The latest version of the draft, first proposed in the 15-nation council last Thursday, added several provisions in an attempt to win broader support, after some members criticised the text as biased against Israel.

However, John Bolton, the US ambassador to the UN, said it remained flawed and that Washington still saw no need for council action.

The initial draft, put forward by Qatar, the council's sole Arab member, on behalf of Arab, Islamic and non-aligned states at the UN, condemned Israel's arrest and detention of dozens of elected Palestinian officials.

It also decried the "large-scale military assault" in Gaza launched after Palestinian fighters captured Corporal Gilad Shalit on June 25, and demanded that Israel "immediately cease its aggression" against Palestinian civilians, pull its forces out of Gaza and release the detained Palestinian officials.

Immediate action

The new draft added language expressing "grave concern" about the firing of rockets from Gaza into Israel and condemning "all acts of violence, terror and destruction", including the recent abduction and killing of an Israeli civilian in the West Bank.

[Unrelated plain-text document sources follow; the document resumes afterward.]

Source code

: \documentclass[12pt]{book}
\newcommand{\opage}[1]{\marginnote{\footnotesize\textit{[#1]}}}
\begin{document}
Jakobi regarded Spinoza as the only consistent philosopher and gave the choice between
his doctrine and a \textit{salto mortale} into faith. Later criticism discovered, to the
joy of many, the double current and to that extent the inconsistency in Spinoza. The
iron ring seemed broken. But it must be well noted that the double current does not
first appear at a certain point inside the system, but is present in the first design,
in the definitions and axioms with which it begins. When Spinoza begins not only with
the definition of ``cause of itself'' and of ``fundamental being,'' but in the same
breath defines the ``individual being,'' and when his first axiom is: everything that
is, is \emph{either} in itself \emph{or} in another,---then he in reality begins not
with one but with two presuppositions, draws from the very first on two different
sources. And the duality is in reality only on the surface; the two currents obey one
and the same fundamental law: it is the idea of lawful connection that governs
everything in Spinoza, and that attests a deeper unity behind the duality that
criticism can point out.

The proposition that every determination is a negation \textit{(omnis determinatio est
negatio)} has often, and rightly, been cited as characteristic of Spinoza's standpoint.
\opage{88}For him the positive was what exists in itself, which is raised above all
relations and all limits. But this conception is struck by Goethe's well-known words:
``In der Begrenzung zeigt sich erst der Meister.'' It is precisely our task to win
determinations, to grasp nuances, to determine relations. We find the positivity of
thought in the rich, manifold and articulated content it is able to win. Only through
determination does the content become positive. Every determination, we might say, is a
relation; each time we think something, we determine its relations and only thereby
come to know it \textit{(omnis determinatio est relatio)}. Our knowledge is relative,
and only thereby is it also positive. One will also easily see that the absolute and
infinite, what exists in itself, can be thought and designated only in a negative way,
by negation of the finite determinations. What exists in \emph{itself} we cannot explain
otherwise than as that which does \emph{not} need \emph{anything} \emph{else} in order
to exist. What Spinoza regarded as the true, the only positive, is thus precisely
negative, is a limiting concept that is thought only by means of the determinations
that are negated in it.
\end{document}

It called on the Palestinian Authority to "take immediate and sustained action to bring an end to violence, including the firing of rockets on Israeli territory" and for emergency aid to be provided for the Palestinian people.

Junior council diplomats met on Tuesday afternoon to revise the text and suggest further changes.

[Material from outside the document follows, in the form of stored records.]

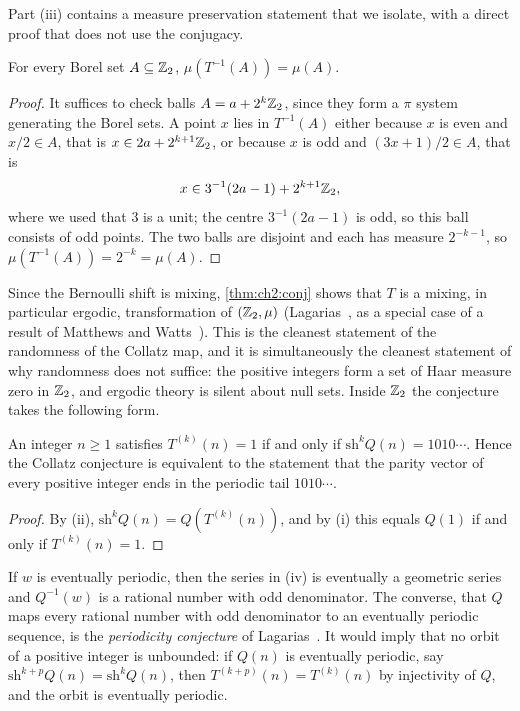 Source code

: Part (iii) contains a measure preservation statement that we isolate, with a
direct proof that does not use the conjugacy.

\begin{proposition}\label{prop:ch2:haar}
For every Borel set $A\subseteq\Ztwo$, $\mu(T^{-1}(A))=\mu(A)$.
\end{proposition}

\begin{proof}
It suffices to check balls $A=a+2^k\Ztwo$, since they form a $\pi$ system
generating the Borel sets. A point $x$ lies in $T^{-1}(A)$ either because $x$
is even and $x/2\in A$, that is $x\in2a+2^{k+1}\Ztwo$, or because $x$ is odd
and $(3x+1)/2\in A$, that is
\[
  x\in3^{-1}(2a-1)+2^{k+1}\Ztwo ,
\]
where we used that $3$ is a unit; the centre $3^{-1}(2a-1)$ is odd, so this
ball consists of odd points. The two balls are disjoint and each has measure
$2^{-k-1}$, so $\mu(T^{-1}(A))=2^{-k}=\mu(A)$.
\end{proof}

Since the Bernoulli shift is mixing, \cref{thm:ch2:conj} shows that $T$ is a
mixing, in particular ergodic, transformation of $(\Ztwo,\mu)$ (Lagarias~\cite[Theorem~K]{lagarias1985}, as a special case of a result of Matthews and Watts~\cite{matthews1984}).
This is the
cleanest statement of the randomness of the Collatz map, and it is
simultaneously the cleanest statement of why randomness does not suffice: the
positive integers form a set of Haar measure zero in $\Ztwo$, and ergodic
theory is silent about null sets. Inside $\Ztwo$ the conjecture takes the
following form.

\begin{corollary}\label{cor:ch2:tail}
An integer $n\geq1$ satisfies $T^{(k)}(n)=1$ if and only if $\mathrm{sh}^kQ(n)=1010\cdots$.
Hence the Collatz conjecture is equivalent to the statement that the parity
vector of every positive integer ends in the periodic tail $1010\cdots$.
\end{corollary}

\begin{proof}
By (ii), $\mathrm{sh}^kQ(n)=Q(T^{(k)}(n))$, and by (i) this equals $Q(1)$ if and
only if $T^{(k)}(n)=1$.
\end{proof}

\begin{remark}\label{rem:ch2:periodic}
If $w$ is eventually periodic, then the series in (iv) is eventually a
geometric series and $Q^{-1}(w)$ is a rational number with odd denominator.
The converse, that $Q$ maps every rational number with odd denominator to an
eventually periodic sequence, is the \emph{periodicity conjecture} of
Lagarias~\cite{lagarias1985,lagarias1990}. It would imply that no orbit of a
positive integer is unbounded: if $Q(n)$ is eventually periodic, say
$\mathrm{sh}^{k+p}Q(n)=\mathrm{sh}^kQ(n)$, then $T^{(k+p)}(n)=T^{(k)}(n)$ by
injectivity of $Q$, and the orbit is eventually periodic.
\end{remark}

However, Bolton told reporters that US still considered the draft resolution as "unsatisfactory".

Asked if Washington, Israel's closest ally, would exercise its veto if the measure were brought to a vote, he responded: "Our position remains the same, that we don't see at this point any utility in council action at all."

Israel has expanded its two-week offensive aimed at recovering the captured soldier and has vowed to continue the offensive indefinitely, rejecting broad international criticism of its biggest operation in Gaza since withdrawing from the territory last year.